Thanks for the help. Will have a go at it tomorrow AM. The post at this other forum seems to suggest you can run off the ITE IDE. Not sure I'm following quite exactly but it appears one can make a floppy with the ITE drivers on it, and have XP load them during installation. Probably will give this a try. If it doesn't work I won't be backing up too much.

"The Red PRI/SEC_EIDE connectors run off the ITE8211F cotroller and can be used for IDE RAID or you can use them as extra (2nd and 3rd) PATA drive ports like the blue. BUT, this is only after you install the ITE8211F driver for this, that's found on your motherboard driver CD (use the ITE8211F make a driver floppy option on the menu). If installing say, XP from your CD (connected to your blue connector) you would have to press F6 with this floppy in your floppy drive when the XP install displays the option so it can load this driver. This will then allow PATA IDE drives to be connected to either red connector."

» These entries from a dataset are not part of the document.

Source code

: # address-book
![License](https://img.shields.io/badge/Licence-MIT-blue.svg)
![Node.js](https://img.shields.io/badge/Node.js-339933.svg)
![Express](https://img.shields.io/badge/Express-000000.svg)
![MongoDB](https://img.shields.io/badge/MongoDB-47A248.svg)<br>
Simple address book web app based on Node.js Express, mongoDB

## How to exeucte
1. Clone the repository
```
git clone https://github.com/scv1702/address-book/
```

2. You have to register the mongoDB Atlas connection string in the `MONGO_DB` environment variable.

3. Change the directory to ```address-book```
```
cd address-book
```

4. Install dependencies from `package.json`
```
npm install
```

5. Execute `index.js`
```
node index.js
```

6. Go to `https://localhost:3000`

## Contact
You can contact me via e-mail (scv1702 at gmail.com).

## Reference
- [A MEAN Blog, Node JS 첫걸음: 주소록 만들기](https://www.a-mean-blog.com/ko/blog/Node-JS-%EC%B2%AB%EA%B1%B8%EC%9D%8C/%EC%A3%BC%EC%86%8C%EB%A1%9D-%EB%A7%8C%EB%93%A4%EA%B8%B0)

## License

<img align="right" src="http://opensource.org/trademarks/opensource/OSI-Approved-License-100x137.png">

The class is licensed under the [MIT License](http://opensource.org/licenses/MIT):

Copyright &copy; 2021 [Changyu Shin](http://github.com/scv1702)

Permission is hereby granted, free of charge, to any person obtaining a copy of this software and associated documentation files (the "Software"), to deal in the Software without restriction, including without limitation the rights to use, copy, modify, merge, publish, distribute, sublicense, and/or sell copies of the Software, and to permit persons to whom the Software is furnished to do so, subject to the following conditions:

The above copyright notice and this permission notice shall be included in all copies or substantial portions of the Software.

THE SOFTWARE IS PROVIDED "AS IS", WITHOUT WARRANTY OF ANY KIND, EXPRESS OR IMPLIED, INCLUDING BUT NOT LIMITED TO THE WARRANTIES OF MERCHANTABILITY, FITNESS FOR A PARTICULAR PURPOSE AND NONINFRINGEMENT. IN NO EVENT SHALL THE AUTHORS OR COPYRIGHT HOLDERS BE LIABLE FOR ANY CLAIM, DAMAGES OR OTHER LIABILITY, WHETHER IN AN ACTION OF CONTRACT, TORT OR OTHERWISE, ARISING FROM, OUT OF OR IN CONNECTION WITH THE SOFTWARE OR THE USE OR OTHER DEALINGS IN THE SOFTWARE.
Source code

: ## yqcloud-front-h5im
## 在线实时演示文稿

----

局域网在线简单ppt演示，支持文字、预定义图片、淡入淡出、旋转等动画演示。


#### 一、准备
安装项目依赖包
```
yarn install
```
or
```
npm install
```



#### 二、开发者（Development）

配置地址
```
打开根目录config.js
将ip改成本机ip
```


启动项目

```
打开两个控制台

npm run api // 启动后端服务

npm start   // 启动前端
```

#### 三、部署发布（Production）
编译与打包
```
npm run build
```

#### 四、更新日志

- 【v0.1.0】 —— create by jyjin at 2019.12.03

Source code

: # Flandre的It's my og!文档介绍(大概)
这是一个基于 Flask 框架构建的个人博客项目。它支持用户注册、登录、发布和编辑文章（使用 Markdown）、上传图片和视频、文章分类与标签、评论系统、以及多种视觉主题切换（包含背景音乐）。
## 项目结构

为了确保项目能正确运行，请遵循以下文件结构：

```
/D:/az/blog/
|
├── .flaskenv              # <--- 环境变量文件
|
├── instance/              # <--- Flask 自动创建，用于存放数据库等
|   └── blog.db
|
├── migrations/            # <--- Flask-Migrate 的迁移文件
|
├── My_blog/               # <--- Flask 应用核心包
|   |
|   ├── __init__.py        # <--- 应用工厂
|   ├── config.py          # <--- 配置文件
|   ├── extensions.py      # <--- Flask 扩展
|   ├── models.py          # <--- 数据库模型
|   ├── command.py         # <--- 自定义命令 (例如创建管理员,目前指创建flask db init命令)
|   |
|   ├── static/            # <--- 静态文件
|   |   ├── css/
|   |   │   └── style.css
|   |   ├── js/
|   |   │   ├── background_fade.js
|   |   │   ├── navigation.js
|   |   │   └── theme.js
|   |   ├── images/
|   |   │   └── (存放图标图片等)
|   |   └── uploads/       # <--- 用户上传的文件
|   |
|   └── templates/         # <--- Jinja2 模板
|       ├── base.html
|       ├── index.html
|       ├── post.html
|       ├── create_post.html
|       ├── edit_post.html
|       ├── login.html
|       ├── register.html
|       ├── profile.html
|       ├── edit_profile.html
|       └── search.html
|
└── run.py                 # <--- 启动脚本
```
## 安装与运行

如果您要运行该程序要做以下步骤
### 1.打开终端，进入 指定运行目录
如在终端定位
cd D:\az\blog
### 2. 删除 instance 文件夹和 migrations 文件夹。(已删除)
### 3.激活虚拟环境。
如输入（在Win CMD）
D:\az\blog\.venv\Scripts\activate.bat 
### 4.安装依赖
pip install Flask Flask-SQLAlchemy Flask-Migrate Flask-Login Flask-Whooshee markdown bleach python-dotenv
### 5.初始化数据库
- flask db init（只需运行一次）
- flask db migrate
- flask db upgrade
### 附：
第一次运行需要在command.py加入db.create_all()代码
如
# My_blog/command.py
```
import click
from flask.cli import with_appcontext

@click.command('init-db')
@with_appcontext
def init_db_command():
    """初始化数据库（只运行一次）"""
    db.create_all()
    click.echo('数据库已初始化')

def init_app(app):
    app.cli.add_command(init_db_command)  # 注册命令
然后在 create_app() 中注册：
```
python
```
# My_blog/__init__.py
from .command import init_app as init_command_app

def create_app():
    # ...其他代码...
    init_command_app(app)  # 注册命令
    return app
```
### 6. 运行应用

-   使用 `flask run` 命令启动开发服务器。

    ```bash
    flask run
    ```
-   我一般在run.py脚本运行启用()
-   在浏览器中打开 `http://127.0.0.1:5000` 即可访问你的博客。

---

http://vip.asus.com/forum/view.aspx?boa...060503113747853&page=1&SLanguage=en-us

So if I can make a driver floppy, I'll start with the CD drive in the primary, and the 250 GB in the secondary ITE. Will leave the 40 GB out until I get the system to install on the 250 BG as C:.

Step 1 Update:

No problem making the driver floppy. When I put this floppy drive in this new PC (built couple of weeks ago), I wondered if I would ever use it..... Now if Bill Gates lets me load it during installation....

Ron

 
Bill gates not cooperative. Set up the hard drives to use the EIDE's, and the CD on the primary. Windows install gave me a chance to use the driver floppy. However, it errored out when trying to run the driver file. Perhaps not enough of Windows installed for it to take?

In any case went back to original plan of installing 250 GB drive on Primary as the master, and the CD as the slave. Installed XP on the hard drive and then updated the drivers. With that done, went back to both HD's on the EIDE channel, and then CD as the master on the Primary. All went well and seems to be running fine.

It would have been nasty if I had to put the Boot HD and the CD on the same Primary cable. It was not long enough, and I had to hang the HD in the case long enough to install Windows.

So in the end, not so impressed with this MB having the EIDE. Makes installation much more cumbersome. If I ever corrupt the drivers, it will all have to be done over again.